Expreso mi más sentido dolor ante tal tragedia y aseguro para los desaparecidos y sus familias mi recuerdo y mi oración. Dirijo un apremiante llamamiento para que la comunidad internacional actúe con decisión y rapidez para evitar que similares tragedias se repitan.
Son hombres y mujeres como nosotros, hermanos nuestro que buscan una vida mejor, hambrientos, perseguidos, heridos, explotados, víctimas de guerras, buscan una vida mejor… Buscaban la felicidad…
Les invito a rezar en silencio antes y después todos juntos por estos hermanos y hermanas”.

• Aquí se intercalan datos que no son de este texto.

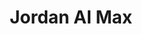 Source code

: ---
title: Jordan AI Max
type: landing
show_breadcrumb: true

tags: [""]

sections:
  - block: markdown
    content:
      title: Jordan AI Max
      subtitle: My subtitle
      text: Add any **markdown** formatted content here - text, images, videos, galleries - and even HTML code!
    design:
      # See Page Builder docs for all section customization options.
      # Choose how many columns the section has. Valid values: '1' or '2'.
      columns: '1'
--- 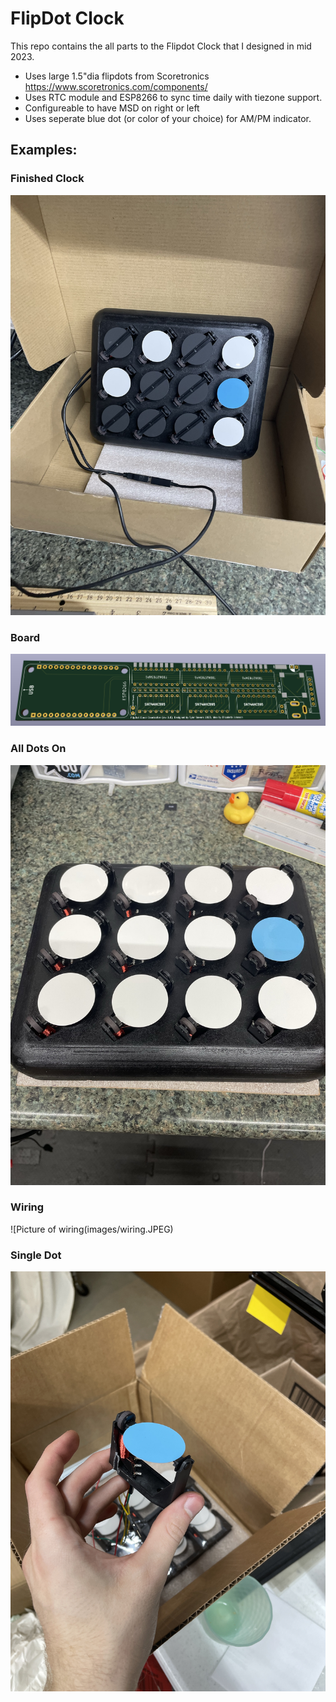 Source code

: # FlipDot Clock
This repo contains the all parts to the Flipdot Clock that I designed in mid 2023.    
 * Uses large 1.5"dia flipdots from Scoretronics https://www.scoretronics.com/components/
 * Uses RTC module and ESP8266 to sync time daily with tiezone support.
 * Configureable to have MSD on right or left
 * Uses seperate blue dot (or color of your choice) for AM/PM indicator.
 

## Examples:

### Finished Clock
![Picture of clock](images/msd_right.JPEG)

### Board
![Picture of board](images/board.png)

### All Dots On
![Picture of all dots](images/all_on.JPEG)

### Wiring
![Picture of wiring(images/wiring.JPEG)

### Single Dot
![Picture of a dot](images/single_dot.JPG)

Tras un momento de silencio, el Pontífice y los fieles presentes en la Plaza de San Pedro rezaron un Ave María:
Ave María…
A continuación, llegó el turno de los saludos que tradicionalmente realiza el Obispo de Roma:
“Dirijo un cordial saludo a todos ustedes, venidos de Italia y de tantas partes del mundo: a los peregrinos de la diócesis de San Andrés, en Brasil, a los de Berlín, Múnich y Colonia, a los estudiantes de Grafton (Australia) y a los de Sant Feliu de Llobregat (España). Saludo a los polacos de la diócesis de Rzeszów y manifiesto mi cercanía a los participantes en la “Marcha por la santidad de la vida” que se desarrolla en Varsovia, animando a defender y a promover siempre la vida humana.
Saludo a la Acción Católica de Formia, los fieles de Milán, Lodi, Limbiate y Torre Boldone (Bérgamo); a los chicos de Turín, Senigallia, Almenno San Salvatore, Villafontana y Grássina; a los jóvenes de Noventa Vicentina y Catania; al coro de Trecate y a los socios del Lions Club.

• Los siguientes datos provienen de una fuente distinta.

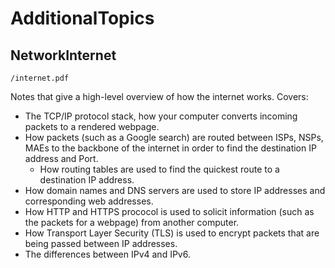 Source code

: 
# AdditionalTopics

## NetworkInternet

`/internet.pdf`

Notes that give a high-level overview of how the internet works. Covers:
* The TCP/IP protocol stack, how your computer converts incoming packets to a rendered webpage.
* How packets (such as a Google search) are routed between ISPs, NSPs, MAEs to the backbone of the internet in order to find the destination IP address and Port.
    * How routing tables are used to find the quickest route to a destination IP address.
* How domain names and DNS servers are used to store IP addresses and corresponding web addresses.
* How HTTP and HTTPS prococol is used to solicit information (such as the packets for a webpage) from another computer.
* How Transport Layer Security (TLS) is used to encrypt packets that are being passed between IP addresses.
* The differences between IPv4 and IPv6.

Un saludo especial al grupo de la Universidad Católica del Sagrado Corazón, con ocasión de la actual Jornada Nacional de apoyo a este gran Ateneo. Es importante que pueda continuar para seguir formando a los jóvenes en una cultura que conjugue fe y ciencia, ética y profesionalidad”.
El Santo Padre dedicó también unas palabras a la exposición de la Sábana Santa de Turín:
“Hoy comienza en Turín la solemne ostensión de la sagrada Síndone. También yo, si Dios quiere, iré a venerarla el próximo 21 de junio. Espero que este acto de veneración nos ayude a todos a encontrar en Jesucristo el rostro misericordioso de Dios y nos ayude a reconocerlo en los rostros de los hermanos, especialmente en los que más sufren”.
Como de costumbre, Francisco concluyó su intervención diciendo:
“Por favor, no se olviden de rezar por mí. Les deseo a todos un buen domingo y ¡buen almuerzo!”